1. 11
    1. 5

      Interestingly, according to the article, Elm can’t tail-call optimize calls appearing in boolean logic operators like && or ||. I just ported its simple example over to OCaml:

      let rec is_prefix_of prefix list = match prefix, list with
        | [], _ -> true
        | _ :: _, [] -> false
        | p :: ps, x :: xs -> p = x && is_prefix_of ps xs
      

      And checked its compiled output with the BuckleScript (now ReScript) compiler, and this is turned into a while loop (i.e., tail-call optimized).

    2. 4

      In my experience, TCO is often relied on for correct behavior as opposed to just being bonus performance. That means the following is a pretty significant downside!

      But since it is only applied under certain circumstances, the downside of is that when it is not applied, we won’t be made aware of it unless we check for it.

      Are there any plans to add some sort of syntax to indicate to the compiler that it should error if it can’t perform TCO? OCaml has @tailcall for this purpose and Scala has @tailrec, although in Scala’s case the compiler won’t even try to do TCO unless you request it.

      Also: how does Elm handle source maps for TCO functions? As I recall, increased debugging difficulty was one of the reason V8 backed out of automatically doing TCE (and switched to backing explicit tail calls instead).

      1. 2

        The article buries the lede, but it’s exactly announcement of a tool that checks Elm code for TCO.

      2. 1

        Maybe my coffee hasn’t fully kicked in yet, or maybe it’s been too long since I’ve programmed in a proper functional language, but how or when would TCO change behavior?

        1. 4

          One example that comes to mind: TCO can be the difference between “calling this function with these arguments always returns the correct answer” and “calling this function with these arguments sometimes returns the correct answer, and sometimes crashes with a stack overflow.”

          1. 1

            Put slightly differently, TCO makes some partial functions total.

            1. 3

              If running out of stack frames and/or stack memory counts as making a function partial, then does the OS possibly running out of memory mean that no functions are ever total?

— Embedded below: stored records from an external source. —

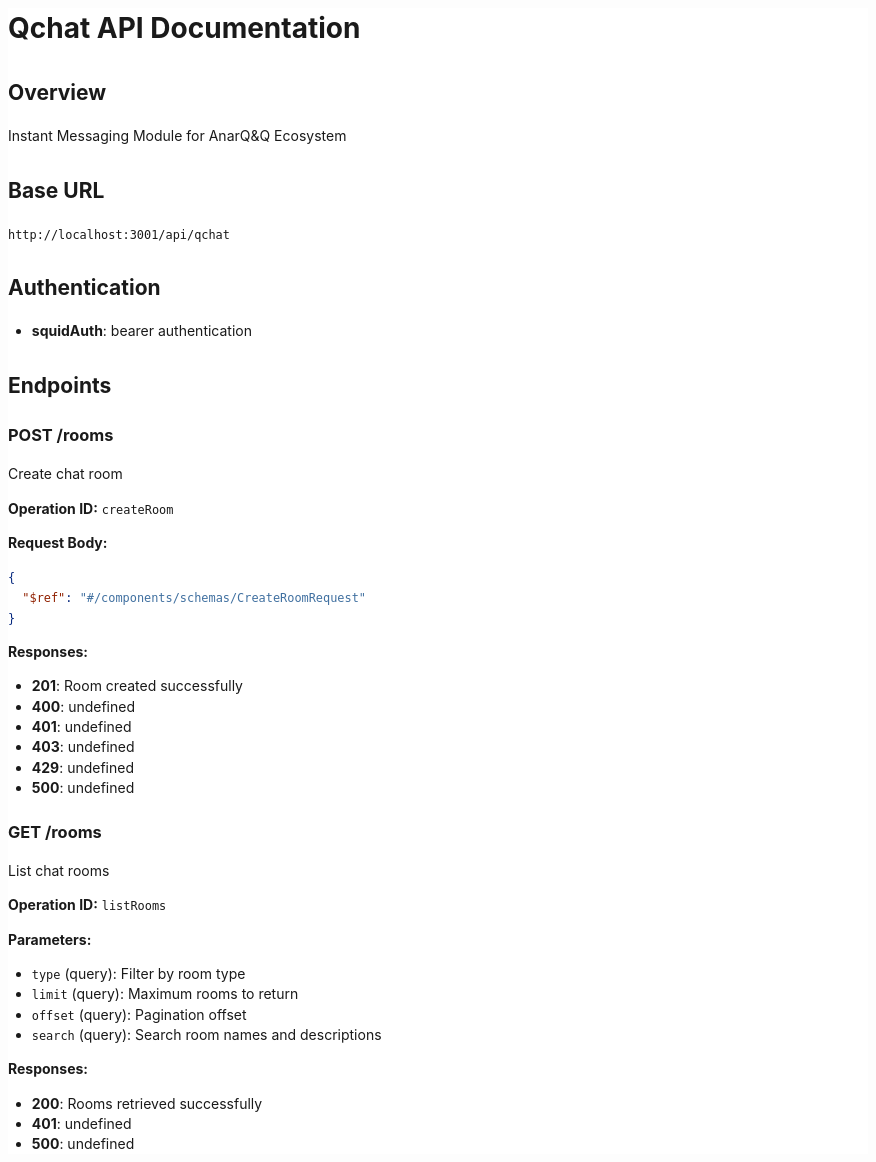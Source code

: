 # Qchat API Documentation

## Overview
Instant Messaging Module for AnarQ&Q Ecosystem

## Base URL
`http://localhost:3001/api/qchat`

## Authentication
- **squidAuth**: bearer authentication

## Endpoints

### POST /rooms
Create chat room

**Operation ID:** `createRoom`



**Request Body:**
```json
{
  "$ref": "#/components/schemas/CreateRoomRequest"
}
```

**Responses:**
- **201**: Room created successfully
- **400**: undefined
- **401**: undefined
- **403**: undefined
- **429**: undefined
- **500**: undefined


### GET /rooms
List chat rooms

**Operation ID:** `listRooms`

**Parameters:**
- `type` (query): Filter by room type
- `limit` (query): Maximum rooms to return
- `offset` (query): Pagination offset
- `search` (query): Search room names and descriptions



**Responses:**
- **200**: Rooms retrieved successfully
- **401**: undefined
- **500**: undefined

              Right? Since “the stack” isn’t an explicit abstraction in most programming languages, I don’t think it’s quite correct/useful to say that a recursive function is partial when it can’t be TCO’d.

              1. 3

                I don’t think it’s out of bounds to say that. It really depends on the conceptual model that your language is providing. For example, it seems to be an operating principle of zig: every function in the stdlib that allocates takes an allocator so you can handle out of memory exceptions intelligently.

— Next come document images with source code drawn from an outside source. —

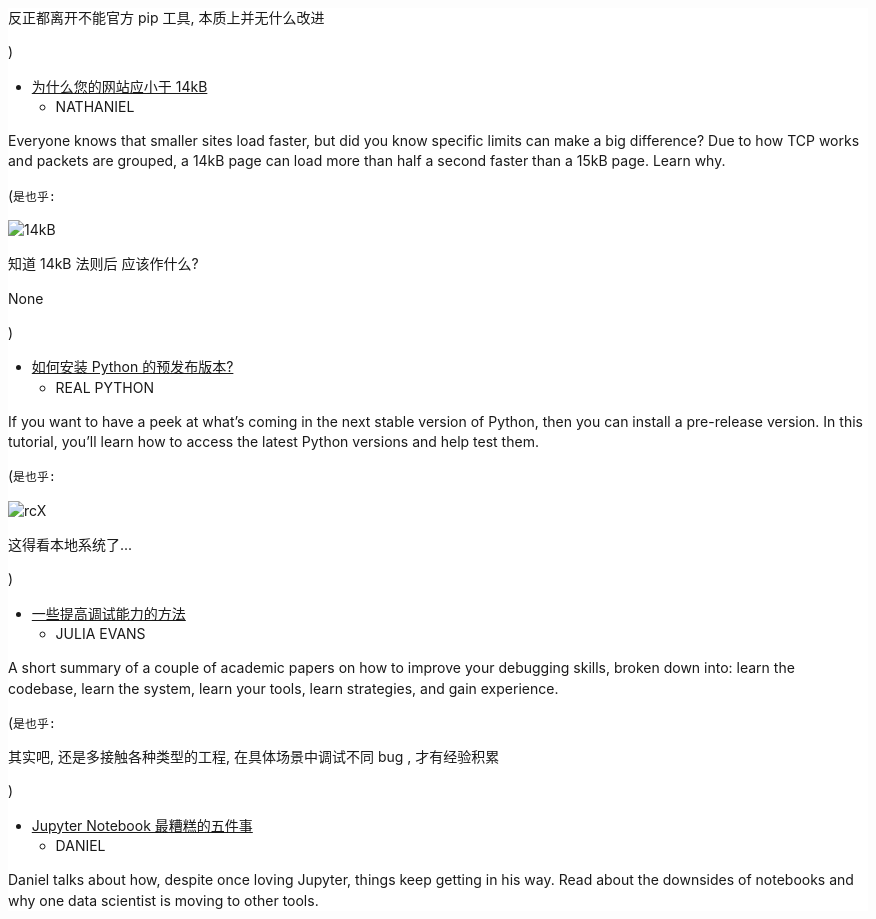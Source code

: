 反正都离开不能官方 pip 工具, 本质上并无什么改进

)

- [为什么您的网站应小于 14kB](https://pycoders.com/link/9436/web)
    + NATHANIEL

Everyone knows that smaller sites load faster, but did you know specific limits can make a big difference? Due to how TCP works and packets are grouped, a 14kB page can load more than half a second faster than a 15kB page. Learn why.


(`是也乎:`


![14kB](https://ipic.zoomquiet.top/2022-09-07-zshot%202022-09-07%2009.26.55.jpg)

知道 14kB 法则后 应该作什么?

None

)


- [如何安装 Python 的预发布版本?](https://pycoders.com/link/9454/web)
    + REAL PYTHON

If you want to have a peek at what’s coming in the next stable version of Python, then you can install a pre-release version. In this tutorial, you’ll learn how to access the latest Python versions and help test them.


(`是也乎:`


![rcX](https://ipic.zoomquiet.top/2022-09-07-zshot%202022-09-07%2009.25.56.jpg)


这得看本地系统了...

)


- [一些提高调试能力的方法](https://pycoders.com/link/9433/web)
    + JULIA EVANS

A short summary of a couple of academic papers on how to improve your debugging skills, broken down into: learn the codebase, learn the system, learn your tools, learn strategies, and gain experience.


(`是也乎:`

其实吧, 还是多接触各种类型的工程, 在具体场景中调试不同 bug ,
才有经验积累

)



- [Jupyter Notebook 最糟糕的五件事](https://pycoders.com/link/9430/web)
    + DANIEL

Daniel talks about how, despite once loving Jupyter, things keep getting in his way. Read about the downsides of notebooks and why one data scientist is moving to other tools.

                But, I get your point: it isn’t an explicit part of the conceptual model of most languages so it’s shifting the window a bit to refer to non-TCO functions as partial. I think it’s potentially useful perspective and, for what it’s worth, most languages don’t really describe their functions as total/partial anyways.

        2. 2

          Recursion in a language without TCO feels like a fool’s errand. Source: I tried to implement some recursive algorithms in C…. on 16-bit Windows. On a modern CPU, you can probably get away with recursion even if it eats stack, because you have virtual memory and a shitload of address space to recurse into. Not so much on a 286….

          1. 1

            I definitely agree! I never, ever, write recursive code in a language that doesn’t have a way to at least opt-in to recursion optimization.

            But to me, that’s still “performance” and not really “behavior”. But maybe I’m defining these things a little differently.

        3. 1

          Not sure if @harpocrates meant this but:

          Often, if the recursion depth is large enough, the unoptimized version uses a lot of stack space, even potentially an unbounded amount, where the optimized version uses constant space.

          So the unoptimized version is not only slower but actually crashes if the stack is used up.

          1. 1

            Hmm. I assumed that “bonus performance” would include memory usage. And I would’ve lumped the resulting stack overflow in with “performance” concern, but I guess I can see how that might actually be considered behavior since the “optimized” version will complete and an unoptimized version might not.

            It’s just weird because I don’t think anybody would tell me that putting an extra private field that I never use on a class would be a “behavior change” even though that makes my class use more memory and therefore will OOM on some algorithms when it might not OOM if I remove the field.

            1. 1

              An additional private field in a class that is used a million times on the stack might be similar, true. The heap may often be bigger (citation needed).

              With recursive calls, you can use up a lot of memory for innocent looking code that e.g. just sums up a list of integers.